Claudia nodded. “And someone wrote the note that got slipped under my doormat. I can believe it of Jack. You don’t believe me, Trent, but it would be just like him.”
Trent threw up a hand in protest. “I didn’t say I didn’t believe you. You knew the man, and you’re no fool, Claudia Westerson.”
“That’s right,” Carly agreed. “If you lived with him, you knew him better than anyone.”
“He was fine as long as I gave him all my attention and no other man looked at me.”
“Controlling and obsessive.” Carly grimaced.
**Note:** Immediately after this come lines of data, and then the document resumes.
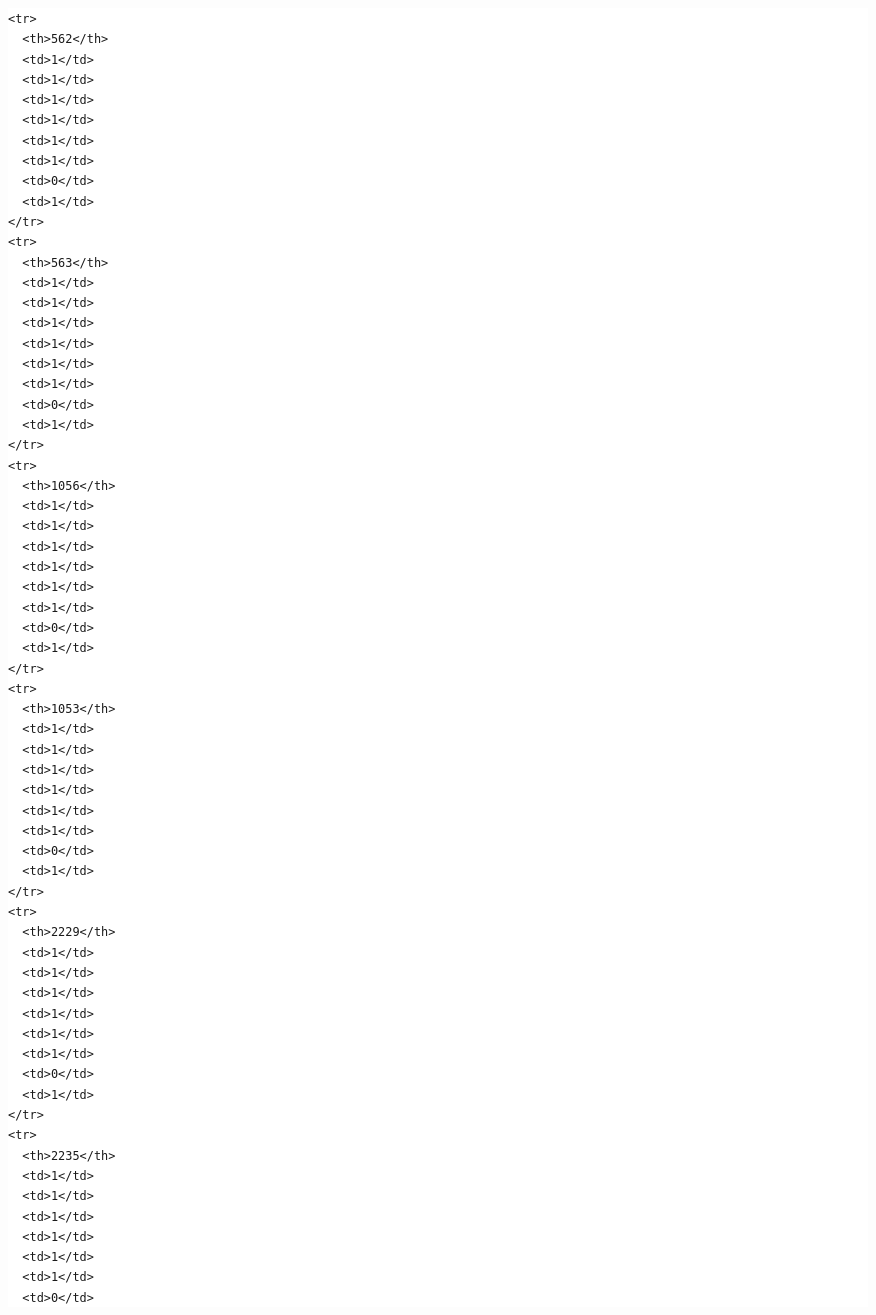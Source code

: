     <tr>
      <th>562</th>
      <td>1</td>
      <td>1</td>
      <td>1</td>
      <td>1</td>
      <td>1</td>
      <td>1</td>
      <td>0</td>
      <td>1</td>
    </tr>
    <tr>
      <th>563</th>
      <td>1</td>
      <td>1</td>
      <td>1</td>
      <td>1</td>
      <td>1</td>
      <td>1</td>
      <td>0</td>
      <td>1</td>
    </tr>
    <tr>
      <th>1056</th>
      <td>1</td>
      <td>1</td>
      <td>1</td>
      <td>1</td>
      <td>1</td>
      <td>1</td>
      <td>0</td>
      <td>1</td>
    </tr>
    <tr>
      <th>1053</th>
      <td>1</td>
      <td>1</td>
      <td>1</td>
      <td>1</td>
      <td>1</td>
      <td>1</td>
      <td>0</td>
      <td>1</td>
    </tr>
    <tr>
      <th>2229</th>
      <td>1</td>
      <td>1</td>
      <td>1</td>
      <td>1</td>
      <td>1</td>
      <td>1</td>
      <td>0</td>
      <td>1</td>
    </tr>
    <tr>
      <th>2235</th>
      <td>1</td>
      <td>1</td>
      <td>1</td>
      <td>1</td>
      <td>1</td>
      <td>1</td>
      <td>0</td>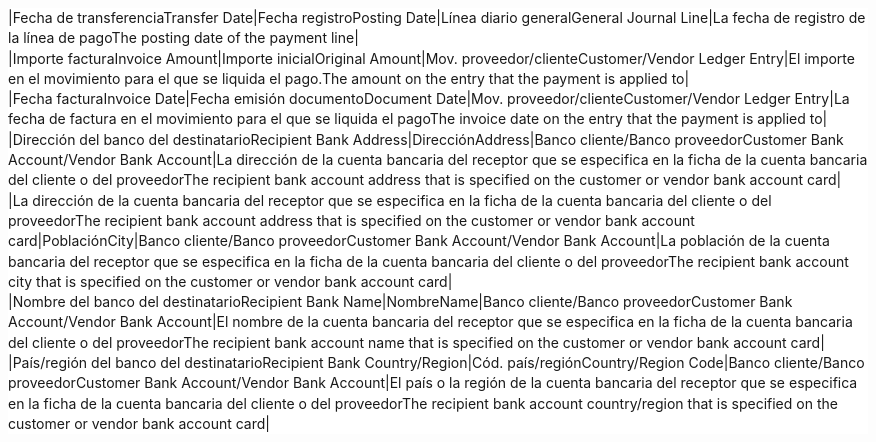 |<span data-ttu-id="7b9f3-207">Fecha de transferencia</span><span class="sxs-lookup"><span data-stu-id="7b9f3-207">Transfer Date</span></span>|<span data-ttu-id="7b9f3-208">Fecha registro</span><span class="sxs-lookup"><span data-stu-id="7b9f3-208">Posting Date</span></span>|<span data-ttu-id="7b9f3-209">Línea diario general</span><span class="sxs-lookup"><span data-stu-id="7b9f3-209">General Journal Line</span></span>|<span data-ttu-id="7b9f3-210">La fecha de registro de la línea de pago</span><span class="sxs-lookup"><span data-stu-id="7b9f3-210">The posting date of the payment line</span></span>|  
|<span data-ttu-id="7b9f3-211">Importe factura</span><span class="sxs-lookup"><span data-stu-id="7b9f3-211">Invoice Amount</span></span>|<span data-ttu-id="7b9f3-212">Importe inicial</span><span class="sxs-lookup"><span data-stu-id="7b9f3-212">Original Amount</span></span>|<span data-ttu-id="7b9f3-213">Mov. proveedor/cliente</span><span class="sxs-lookup"><span data-stu-id="7b9f3-213">Customer/Vendor Ledger Entry</span></span>|<span data-ttu-id="7b9f3-214">El importe en el movimiento para el que se liquida el pago.</span><span class="sxs-lookup"><span data-stu-id="7b9f3-214">The amount on the entry that the payment is applied to</span></span>|  
|<span data-ttu-id="7b9f3-215">Fecha factura</span><span class="sxs-lookup"><span data-stu-id="7b9f3-215">Invoice Date</span></span>|<span data-ttu-id="7b9f3-216">Fecha emisión documento</span><span class="sxs-lookup"><span data-stu-id="7b9f3-216">Document Date</span></span>|<span data-ttu-id="7b9f3-217">Mov. proveedor/cliente</span><span class="sxs-lookup"><span data-stu-id="7b9f3-217">Customer/Vendor Ledger Entry</span></span>|<span data-ttu-id="7b9f3-218">La fecha de factura en el movimiento para el que se liquida el pago</span><span class="sxs-lookup"><span data-stu-id="7b9f3-218">The invoice date on the entry that the payment is applied to</span></span>|  
|<span data-ttu-id="7b9f3-219">Dirección del banco del destinatario</span><span class="sxs-lookup"><span data-stu-id="7b9f3-219">Recipient Bank Address</span></span>|<span data-ttu-id="7b9f3-220">Dirección</span><span class="sxs-lookup"><span data-stu-id="7b9f3-220">Address</span></span>|<span data-ttu-id="7b9f3-221">Banco cliente/Banco proveedor</span><span class="sxs-lookup"><span data-stu-id="7b9f3-221">Customer Bank Account/Vendor Bank Account</span></span>|<span data-ttu-id="7b9f3-222">La dirección de la cuenta bancaria del receptor que se especifica en la ficha de la cuenta bancaria del cliente o del proveedor</span><span class="sxs-lookup"><span data-stu-id="7b9f3-222">The recipient bank account address that is specified on the customer or vendor bank account card</span></span>|  
|<span data-ttu-id="7b9f3-223">La dirección de la cuenta bancaria del receptor que se especifica en la ficha de la cuenta bancaria del cliente o del proveedor</span><span class="sxs-lookup"><span data-stu-id="7b9f3-223">The recipient bank account address that is specified on the customer or vendor bank account card</span></span>|<span data-ttu-id="7b9f3-224">Población</span><span class="sxs-lookup"><span data-stu-id="7b9f3-224">City</span></span>|<span data-ttu-id="7b9f3-225">Banco cliente/Banco proveedor</span><span class="sxs-lookup"><span data-stu-id="7b9f3-225">Customer Bank Account/Vendor Bank Account</span></span>|<span data-ttu-id="7b9f3-226">La población de la cuenta bancaria del receptor que se especifica en la ficha de la cuenta bancaria del cliente o del proveedor</span><span class="sxs-lookup"><span data-stu-id="7b9f3-226">The recipient bank account city that is specified on the customer or vendor bank account card</span></span>|  
|<span data-ttu-id="7b9f3-227">Nombre del banco del destinatario</span><span class="sxs-lookup"><span data-stu-id="7b9f3-227">Recipient Bank Name</span></span>|<span data-ttu-id="7b9f3-228">Nombre</span><span class="sxs-lookup"><span data-stu-id="7b9f3-228">Name</span></span>|<span data-ttu-id="7b9f3-229">Banco cliente/Banco proveedor</span><span class="sxs-lookup"><span data-stu-id="7b9f3-229">Customer Bank Account/Vendor Bank Account</span></span>|<span data-ttu-id="7b9f3-230">El nombre de la cuenta bancaria del receptor que se especifica en la ficha de la cuenta bancaria del cliente o del proveedor</span><span class="sxs-lookup"><span data-stu-id="7b9f3-230">The recipient bank account name that is specified on the customer or vendor bank account card</span></span>|  
|<span data-ttu-id="7b9f3-231">País/región del banco del destinatario</span><span class="sxs-lookup"><span data-stu-id="7b9f3-231">Recipient Bank Country/Region</span></span>|<span data-ttu-id="7b9f3-232">Cód. país/región</span><span class="sxs-lookup"><span data-stu-id="7b9f3-232">Country/Region Code</span></span>|<span data-ttu-id="7b9f3-233">Banco cliente/Banco proveedor</span><span class="sxs-lookup"><span data-stu-id="7b9f3-233">Customer Bank Account/Vendor Bank Account</span></span>|<span data-ttu-id="7b9f3-234">El país o la región de la cuenta bancaria del receptor que se especifica en la ficha de la cuenta bancaria del cliente o del proveedor</span><span class="sxs-lookup"><span data-stu-id="7b9f3-234">The recipient bank account country/region that is specified on the customer or vendor bank account card</span></span>|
Claudia sighed. “Just like my father.”
“Wait a minute,” Carly said. “What about the man at the parade?”
“What man?” Claudia suppressed an urge to run out into the backyard, where she could hear the girls’ voices raised in laughing play. Abbie was not in danger here on the Becker’s property.
“After the parade, actually,” Carly explained. “I took Audra to the toilet. Rhys said he’d keep an eye on Polly and Abbie, and he did, but he let them go watch the floats come in. When I got back, they were talking to a man. I’m sorry, Claudia. I meant to tell you, but they weren’t upset or anything. Apparently, they were talking about the pony club costumes. He said he could build Pegasus wings. Might that have been this Jack?”
Trent disagreed. “Not if she collapses in tears at the sight of him,” he argued. “She was relaxed with this character, from what you say.”